30
7X24 MAGAZINE SPRING 2015
Risk, Reliability, and Availability in Critical Facilities
A critical facility is one where failures are to be avoided to
the maximum extent possible. Failure of “mission-critical”
facilities jeopardizes the operations and sometimes the
existence of the associated enterprise.
It is not possible or desirable to build a number of critical
facilities, observe their performance, and address any
shortcomings in later versions. Critical facilities such as
nuclear power plants must demonstrate that by design
they are extremely unlikely to fail in a manner that
jeopardizes human health and safety.
Data center failures are typically measured in terms of
financial losses. As our society and its infrastructure grow
ever more dependent on the Internet and data centers,
data center failures will inevitably produce human
casualties. Today a failure in a major hospital data center
could compromise patient care and obviate many claimed
benefits of centralized digital patient records.

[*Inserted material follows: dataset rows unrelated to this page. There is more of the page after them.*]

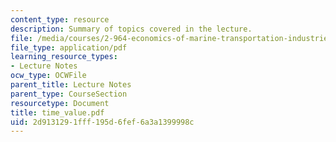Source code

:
 ```yaml
---
content_type: resource
description: Summary of topics covered in the lecture.
file: /media/courses/2-964-economics-of-marine-transportation-industries-fall-2006/2d9131291fff195d6fef6a3a1399998c_time_value.pdf
file_type: application/pdf
learning_resource_types:
- Lecture Notes
ocw_type: OCWFile
parent_title: Lecture Notes
parent_type: CourseSection
resourcetype: Document
title: time_value.pdf
uid: 2d913129-1fff-195d-6fef-6a3a1399998c
---
```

Risk is the product of probability and consequences. If the
consequence of a data center outage is $1 million, the risk
to the associated enterprise is proportional to the
probability of an outage multiplied by $1 million. If the
data center anticipates one failure per 20 years, the
expected loss per year is approximately $50,000 (1/20 x
$1,000,000). If there is a failure every year, the expected
loss is $1 million per year.
Availability is the average time that a system or asset is
available for use, or is operating. Availability can be a
useful metric for planning revenues and fleet
management, but availability cannot be used to evaluate
risk.
This inherent limit of availability is demonstrated as
follows; in one year, critical facility 1 has a single outage
lasting 24 hours. In the same period critical facility 2
experiences ten outages of 2.4 hours each. Both facilities
have 24 hours during the year (8760 hours) when they are
not available. Both have the same availability: (8760-
24)/8760.
The two facilities have very different reliability. Critical
facility 2 is ten times more likely to fail than critical facility
1. Data center owners, who typically experience
substantial losses even after brief outages, tend to be
much more interested in how likely a facility is to fail than
in average uptime.
CLASS AS A MEASURE OF CRITICAL
FACILITY PERFORMANCE
Reliability is the probability that a system will operate for
the specified period of time (or number of trials), called
the mission. The highest possible reliability is 1; this is not
achievable by human-made systems.
Reliability can be expressed as 1 – (probability of failure).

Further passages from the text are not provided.